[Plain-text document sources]
·····

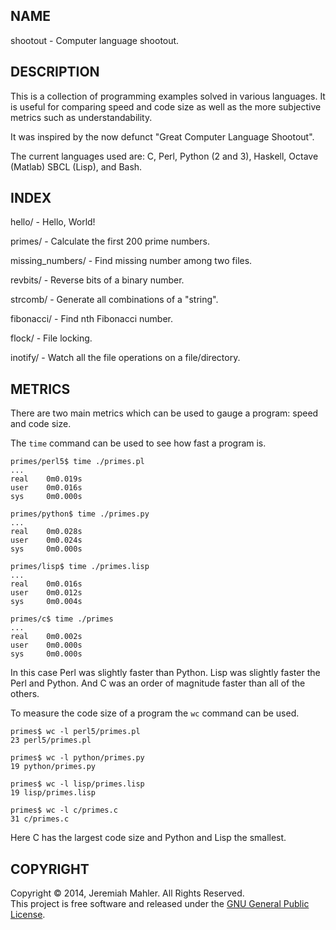 
NAME
----

shootout - Computer language shootout.

DESCRIPTION
-----------

This is a collection of programming examples solved in various
languages.  It is useful for comparing speed and code size as
well as the more subjective metrics such as understandability.

It was inspired by the now defunct "Great Computer Language Shootout".

The current languages used are: C, Perl, Python (2 and 3), Haskell,
Octave (Matlab) SBCL (Lisp), and Bash.

INDEX
-----

  hello/ - Hello, World!

  primes/ - Calculate the first 200 prime numbers.

  missing_numbers/ - Find missing number among two files.

  revbits/ - Reverse bits of a binary number.

  strcomb/ - Generate all combinations of a "string".

  fibonacci/ - Find nth Fibonacci number.

  flock/ - File locking.

  inotify/ - Watch all the file operations on a file/directory.

METRICS
-------

There are two main metrics which can be used to gauge a
program: speed and code size.

The `time` command can be used to see how fast a program is.

    primes/perl5$ time ./primes.pl
    ...
    real    0m0.019s
    user    0m0.016s
    sys     0m0.000s

    primes/python$ time ./primes.py
    ...
    real    0m0.028s
    user    0m0.024s
    sys     0m0.000s

    primes/lisp$ time ./primes.lisp
    ...
    real    0m0.016s
    user    0m0.012s
    sys     0m0.004s

    primes/c$ time ./primes
    ...
    real    0m0.002s
    user    0m0.000s
    sys     0m0.000s

In this case Perl was slightly faster than Python.
Lisp was slightly faster the Perl and Python.
And C was an order of magnitude faster than all of the others.

To measure the code size of a program the `wc` command can be used.

    primes$ wc -l perl5/primes.pl 
    23 perl5/primes.pl

    primes$ wc -l python/primes.py
    19 python/primes.py

    primes$ wc -l lisp/primes.lisp
    19 lisp/primes.lisp

    primes$ wc -l c/primes.c
    31 c/primes.c

Here C has the largest code size and Python and Lisp the smallest.

COPYRIGHT
---------

Copyright &copy; 2014, Jeremiah Mahler.  All Rights Reserved.<br>
This project is free software and released under
the [GNU General Public License][gpl].

 [gpl]: http://www.gnu.org/licenses/gpl.html

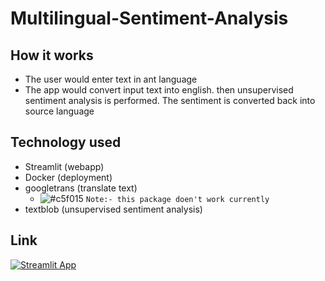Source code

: # Multilingual-Sentiment-Analysis


## How it works
* The user would enter text in ant language
* The app would convert input text into english. then unsupervised sentiment analysis is performed. The sentiment is converted back into source language


## Technology used
* Streamlit (webapp)
* Docker (deployment)
* googletrans (translate text) 
  - ![#c5f015](https://via.placeholder.com/15/c5f015/000000?text=+) `Note:- this package doen't work currently`
* textblob (unsupervised sentiment analysis)

## Link
[![Streamlit App](https://static.streamlit.io/badges/streamlit_badge_black_white.svg)]( https://share.streamlit.io/n-harish/multilingual-sentiment-analysis/trans.py )
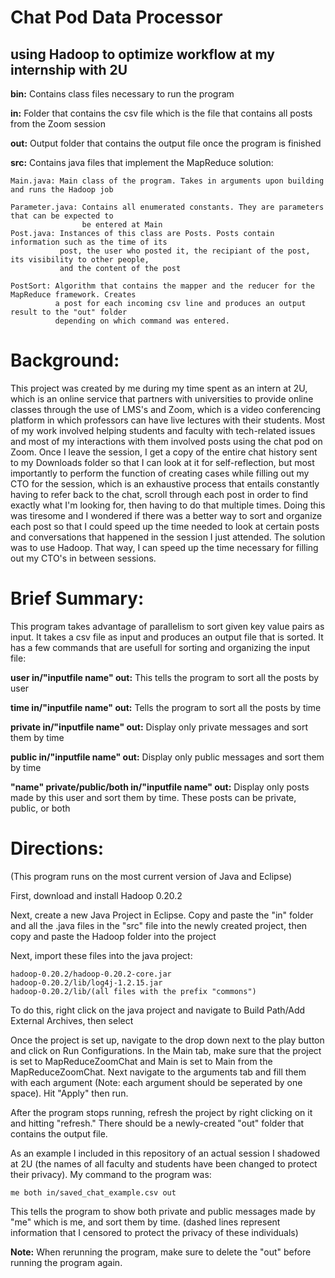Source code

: # Chat Pod Data Processor
## using Hadoop to optimize workflow at my internship with 2U



**bin:** Contains class files necessary to run the program

**in:** Folder that contains the csv file which is the file that contains all posts from the Zoom session

**out:** Output folder that contains the output file once the program is finished

**src:** Contains java files that implement the MapReduce solution:

    Main.java: Main class of the program. Takes in arguments upon building and runs the Hadoop job
    
    Parameter.java: Contains all enumerated constants. They are parameters that can be expected to 
                    be entered at Main
    Post.java: Instances of this class are Posts. Posts contain information such as the time of its                   
               post, the user who posted it, the recipiant of the post, its visibility to other people,
               and the content of the post
    
    PostSort: Algorithm that contains the mapper and the reducer for the MapReduce framework. Creates
              a post for each incoming csv line and produces an output result to the "out" folder
              depending on which command was entered.
       
# Background: 

This project was created by me during my time spent as an intern at 2U, which is an online service that partners with universities
to provide online classes through the use of LMS's and Zoom, which is a video conferencing platform in which professors can have live lectures with
their students. Most of my work involved helping students and faculty with tech-related issues and most of my interactions with them involved posts
using the chat pod on Zoom. Once I leave the session, I get a copy of the entire chat history sent to my Downloads folder so that I can look at it
for self-reflection, but most importantly to perform the function of creating cases while filling out my CTO for the session, which is an exhaustive process that entails constantly having to refer back to the chat, scroll through each post in order to find exactly what I'm looking for, then having to do that multiple times. Doing this was tiresome and I wondered if there was a better way to sort and organize each post so that I
could speed up the time needed to look at certain posts and conversations that happened in the session I just attended. The solution was to
use Hadoop. That way, I can speed up the time necessary for filling out my CTO's in between sessions.



# Brief Summary:

This program takes advantage of parallelism to sort given key value pairs as input. It takes a csv file as input and produces an output file that
is sorted. It has a few commands that are usefull for sorting and organizing the input file:

**user in/"inputfile name" out:** This tells the program to sort all the posts by user

**time in/"inputfile name" out:** Tells the program to sort all the posts by time

**private in/"inputfile name" out:** Display only private messages and sort them by time

**public in/"inputfile name" out:** Display only public messages and sort them by time

**"name" private/public/both in/"inputfile name" out:** Display only posts made by this user and sort them by time. These posts can be private, public, or both



# Directions:

(This program runs on the most current version of Java and Eclipse)

First, download and install Hadoop 0.20.2

Next, create a new Java Project in Eclipse. Copy and paste the "in" folder and all the .java files in the "src" file into the newly created project,
then copy and paste the Hadoop folder into the project

Next, import these files into the java project:

    hadoop-0.20.2/hadoop-0.20.2-core.jar
    hadoop-0.20.2/lib/log4j-1.2.15.jar
    hadoop-0.20.2/lib/(all files with the prefix "commons")
    
To do this, right click on the java project and navigate to Build Path/Add External Archives, then select

Once the project is set up, navigate to the drop down next to the play button and click on Run Configurations.
In the Main tab, make sure that the project is set to MapReduceZoomChat and Main is set to Main from the MapReduceZoomChat.
Next navigate to the arguments tab and fill them with each argument (Note: each argument should be seperated by one space).
Hit "Apply" then run.

After the program stops running, refresh the project by right clicking on it and hitting "refresh." There should be a newly-created "out"
folder that contains the output file.

As an example I included in this repository of an actual session I shadowed at 2U (the names of all faculty and students have been changed to protect their privacy).
My command to the program was:

    me both in/saved_chat_example.csv out

This tells the program to show both private and public messages made by "me" which is me, and sort them by time.
(dashed lines represent information that I censored to protect the privacy of these individuals)

**Note:** When rerunning the program, make sure to delete the "out" before running the program again.




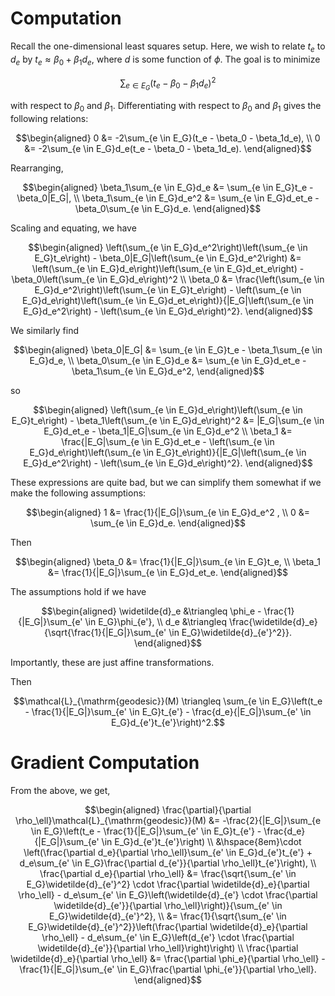 # Computation

Recall the one-dimensional least squares setup. Here, we wish to relate $t_e$ to $d_e$ by $t_e \approx \beta_0 + \beta_1d_e$, where $d$ is some function of $\phi$. The goal is to minimize

$$\sum_{e \in E_G}(t_e - \beta_0 - \beta_1d_e)^2$$

with respect to $\beta_0$ and $\beta_1$. Differentiating with respect to $\beta_0$ and $\beta_1$ gives the following relations:

$$\begin{aligned}
    0 &= -2\sum_{e \in E_G}(t_e - \beta_0 - \beta_1d_e), \\
    0 &= -2\sum_{e \in E_G}d_e(t_e - \beta_0 - \beta_1d_e).
\end{aligned}$$

Rearranging,

$$\begin{aligned}
    \beta_1\sum_{e \in E_G}d_e &= \sum_{e \in E_G}t_e - \beta_0|E_G|, \\
    \beta_1\sum_{e \in E_G}d_e^2 &= \sum_{e \in E_G}d_et_e - \beta_0\sum_{e \in E_G}d_e.
\end{aligned}$$

Scaling and equating, we have

$$\begin{aligned}
    \left(\sum_{e \in E_G}d_e^2\right)\left(\sum_{e \in E_G}t_e\right) - \beta_0|E_G|\left(\sum_{e \in E_G}d_e^2\right) &= \left(\sum_{e \in E_G}d_e\right)\left(\sum_{e \in E_G}d_et_e\right) - \beta_0\left(\sum_{e \in E_G}d_e\right)^2 \\
    \beta_0 &= \frac{\left(\sum_{e \in E_G}d_e^2\right)\left(\sum_{e \in E_G}t_e\right) - \left(\sum_{e \in E_G}d_e\right)\left(\sum_{e \in E_G}d_et_e\right)}{|E_G|\left(\sum_{e \in E_G}d_e^2\right) - \left(\sum_{e \in E_G}d_e\right)^2}.
\end{aligned}$$

We similarly find

$$\begin{aligned}
    \beta_0|E_G| &= \sum_{e \in E_G}t_e - \beta_1\sum_{e \in E_G}d_e, \\
    \beta_0\sum_{e \in E_G}d_e &= \sum_{e \in E_G}d_et_e - \beta_1\sum_{e \in E_G}d_e^2,
\end{aligned}$$

so

$$\begin{aligned}
    \left(\sum_{e \in E_G}d_e\right)\left(\sum_{e \in E_G}t_e\right) - \beta_1\left(\sum_{e \in E_G}d_e\right)^2 &= |E_G|\sum_{e \in E_G}d_et_e - \beta_1|E_G|\sum_{e \in E_G}d_e^2 \\
    \beta_1 &= \frac{|E_G|\sum_{e \in E_G}d_et_e - \left(\sum_{e \in E_G}d_e\right)\left(\sum_{e \in E_G}t_e\right)}{|E_G|\left(\sum_{e \in E_G}d_e^2\right) - \left(\sum_{e \in E_G}d_e\right)^2}.
\end{aligned}$$

These expressions are quite bad, but we can simplify them somewhat if we make the following assumptions:

$$\begin{aligned}
    1 &= \frac{1}{|E_G|}\sum_{e \in E_G}d_e^2 , \\
    0 &= \sum_{e \in E_G}d_e.
\end{aligned}$$

Then

$$\begin{aligned}
    \beta_0 &= \frac{1}{|E_G|}\sum_{e \in E_G}t_e, \\
    \beta_1 &= \frac{1}{|E_G|}\sum_{e \in E_G}d_et_e.
\end{aligned}$$

The assumptions hold if we have

$$\begin{aligned}
    \widetilde{d}_e &\triangleq \phi_e - \frac{1}{|E_G|}\sum_{e' \in E_G}\phi_{e'}, \\
    d_e &\triangleq \frac{\widetilde{d}_e}{\sqrt{\frac{1}{|E_G|}\sum_{e' \in E_G}\widetilde{d}_{e'}^2}}.
\end{aligned}$$

Importantly, these are just affine transformations.

Then

$$\mathcal{L}_{\mathrm{geodesic}}(M) \triangleq \sum_{e \in E_G}\left(t_e - \frac{1}{|E_G|}\sum_{e' \in E_G}t_{e'} - \frac{d_e}{|E_G|}\sum_{e' \in E_G}d_{e'}t_{e'}\right)^2.$$

# Gradient Computation

From the above, we get,

$$\begin{aligned}
    \frac{\partial}{\partial \rho_\ell}\mathcal{L}_{\mathrm{geodesic}}(M) &= -\frac{2}{|E_G|}\sum_{e \in E_G}\left(t_e - \frac{1}{|E_G|}\sum_{e' \in E_G}t_{e'} - \frac{d_e}{|E_G|}\sum_{e' \in E_G}d_{e'}t_{e'}\right) \\
        &\hspace{8em}\cdot \left(\frac{\partial d_e}{\partial \rho_\ell}\sum_{e' \in E_G}d_{e'}t_{e'} + d_e\sum_{e' \in E_G}\frac{\partial d_{e'}}{\partial \rho_\ell}t_{e'}\right), \\
    \frac{\partial d_e}{\partial \rho_\ell} &= \frac{\sqrt{\sum_{e' \in E_G}\widetilde{d}_{e'}^2} \cdot \frac{\partial \widetilde{d}_e}{\partial \rho_\ell} - d_e\sum_{e' \in E_G}\left(\widetilde{d}_{e'} \cdot \frac{\partial \widetilde{d}_{e'}}{\partial \rho_\ell}\right)}{\sum_{e' \in E_G}\widetilde{d}_{e'}^2}, \\
        &= \frac{1}{\sqrt{\sum_{e' \in E_G}\widetilde{d}_{e'}^2}}\left(\frac{\partial \widetilde{d}_e}{\partial \rho_\ell} - d_e\sum_{e' \in E_G}\left(d_{e'} \cdot \frac{\partial \widetilde{d}_{e'}}{\partial \rho_\ell}\right)\right) \\
    \frac{\partial \widetilde{d}_e}{\partial \rho_\ell} &= \frac{\partial \phi_e}{\partial \rho_\ell} - \frac{1}{|E_G|}\sum_{e' \in E_G}\frac{\partial \phi_{e'}}{\partial \rho_\ell}.
\end{aligned}$$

·····

What to work on: Find the string "Streamlit" in the lines above and count those lines. Give only that count.

Task result: 2